E' la battaglia di tutti noi. Quella di ogni giorno delle persone come me che si alzano ogni mattina con ansia, magari dopo una notte in cui abbiamo dormito poco perchè è faticoso anche dormire. Poi fuori di casa, ecco la guerra. Una battaglia che continua sulla strada in cui trovi amici, nemici, avversari, persone perbene e mascalzoni/e. Abibamo passato il secolo, veniamo da luoghi lontani. Quegli anni sessanta che erano belli solo per i soliti pochi. Poi ci siamo ribellati perchè un uomo piccolo ma di grandi idee diceva che Ribellarsi è giusto Si chiamava Jean-Paul Sartre: ci ha rappresentati tutti. I soliti pochi intanto si facevano i soldi. Noi eravamo a Roma, all'universita a combattere contro il servizio d'ordine della Cgil. Dicevano (e dicono) che siamo stati sconfitti, che una generazione ha perduto la sua battaglia. Non capivamo che il conscio combatteva una guerra perduta.

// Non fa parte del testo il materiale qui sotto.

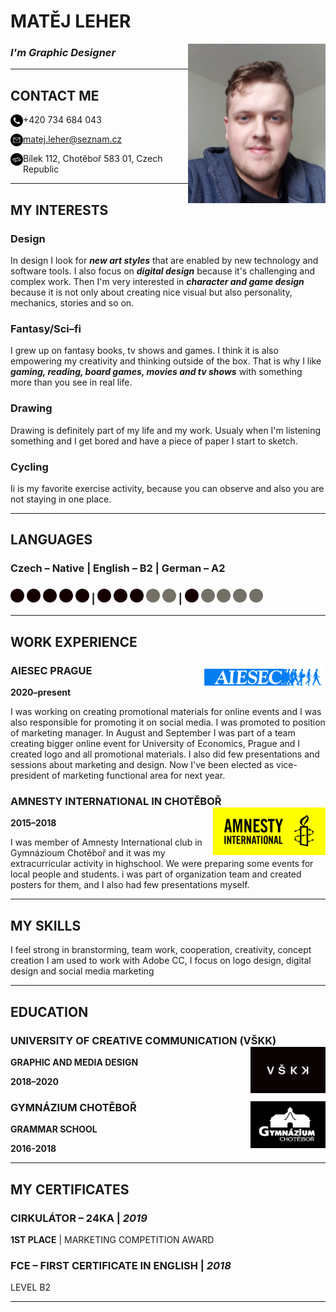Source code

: # MATĚJ LEHER 
<img src="./images/photo.jpg" alt="photo.jpg" width="220" image align="right"/>

### *I'm Graphic Designer*
-----------------
## CONTACT ME

<img src="./images/phone-call.png" alt="phone-call.png" width="20" image align="left"/> +420 734 684 043 

<img src="./images/email.png" alt="email.png" width="20" image align="left"/> matej.leher@seznam.cz

<img src="./images/map-outline-inside-a-circle.png" alt="map-outline-inside-a-circle.png" width="20" image align="left"/> Bílek 112, Chotěboř 583 01, Czech Republic

---------------------
## MY INTERESTS

### Design
In design I look for ***new art styles*** that are enabled by new technology and software tools. I also focus on ***digital design*** because it's challenging and complex work. Then I'm very interested in ***character and game design*** because it is not only about creating nice visual but also personality, mechanics, stories and so on.
### Fantasy/Sci–fi
I grew up on fantasy books, tv shows and games. I think it is also empowering my creativity and thinking outside of the box. That is why I like ***gaming, reading, board games, movies and tv shows*** with something more than you see in real life.
### Drawing
Drawing is definitely part of my life and my work. Usualy when I'm listening something and I get bored and have a piece of paper I start to sketch.
### Cycling
Ii is my favorite exercise activity, because you can observe and also you are not staying in one place.

---------------------

## LANGUAGES

### Czech – Native     |      English – B2       |       German – A2
### <img src="./images/dot.png" alt="dot.png" width="22"/>   <img src="./images/dot.png" alt="dot.png" width="22"/>   <img src="./images/dot.png" alt="dot.png" width="22"/>   <img src="./images/dot.png" alt="dot.png" width="22"/>   <img src="./images/dot.png" alt="dot.png" width="22"/> **|** <img src="./images/dot.png" alt="dot.png" width="22"/>   <img src="./images/dot.png" alt="dot.png" width="22"/>   <img src="./images/dot.png" alt="dot.png" width="22"/>   <img src="./images/grey-dot.png" alt="grey-dot.png" width="22"/>   <img src="./images/grey-dot.png" alt="grey-dot.png" width="22"/> **|** <img src="./images/dot.png" alt="dot.png" width="22"/>   <img src="./images/grey-dot.png" alt="grey-dot.png" width="22"/>   <img src="./images/grey-dot.png" alt="grey-dot.png" width="22"/>   <img src="./images/grey-dot.png" alt="grey-dot.png" width="22"/>   <img src="./images/grey-dot.png" alt="grey-dot.png" width="22"/>

----------------------
## WORK EXPERIENCE
### AIESEC PRAGUE  <img src="./images/AIESEC-Blue.png" alt="AIESEC-Blue.png" width="200" image align="right"/>
**2020–present**

I was working on creating promotional materials for online events and I was also responsible for promoting it on social media.
I was promoted to position of marketing manager. In August and September I was part of a team creating bigger online event for University of Economics, Prague and I created logo and all promotional materials. I also did few presentations and sessions about marketing and design. Now I've been elected as vice-president of marketing functional area for next year.

### AMNESTY INTERNATIONAL IN CHOTĚBOŘ <img src="./images/Amnesty-International-logo.png" alt="Amnesty-International-logo.png" width="180" image align="right"/>

**2015–2018**

I was member of Amnesty International club in Gymnázioum Chotěboř and it was my extracurricular activity in highschool.
We were preparing some events for local people and students. i was part of organization team and created posters for them, and I also had few presentations myself.

---------------
## MY SKILLS
I feel strong in branstorming, team work, cooperation, creativity, concept creation
I am used  to work with Adobe CC, I focus on logo design, digital design and social media marketing

-----------
## EDUCATION
### UNIVERSITY OF CREATIVE COMMUNICATION (VŠKK) <img src="./images/vskk-logo.png" alt="vskk-logo.png" width="120" image align="right"/>
**GRAPHIC AND MEDIA DESIGN**

**2018–2020**

### GYMNÁZIUM CHOTĚBOŘ <img src="./images/gymnazium-chotebor-logo.png" alt="gymnazium-chtorebor-logo.png" width="120" image align="right"/>

**GRAMMAR SCHOOL**

**2016-2018**

------------------
## MY CERTIFICATES

### CIRKULÁTOR – 24KA | *2019*

**1ST PLACE** | MARKETING COMPETITION AWARD

### FCE – FIRST CERTIFICATE IN ENGLISH | *2018*

LEVEL B2

-----------------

E l'inconscio l'aveva già vinta. Perchè se era vero che L'operaio voleva il figlio dottore era proprio questo che era accaduto. Per cui....Ce ne siamo resi conto tardi, anzi: forse in molti non hanno ancora capito e si ostinano a mancare un riconoscimento di se che assume contorni gravi e rischiosi. Perchè un mondo nuovo si è dispiegato davanti a noi. Un mondo che abbiamo costruito giorno per giorno. Le città stesse lo dimostrano con le loro meraviglie, con auto fiammanti così diverrse da quelle degli anni Cinquanta quando siamo nati noi. Ed ora? Ci ispiriamo a quegli ideali che hanno dato vita alla Rivoluzione Francese. Ad Eguaglianza, Libertà, Fraternità. Concetti che sono sempre poco amati. In alcuni casi temuti malgrado vi si appellino in molti, troppi.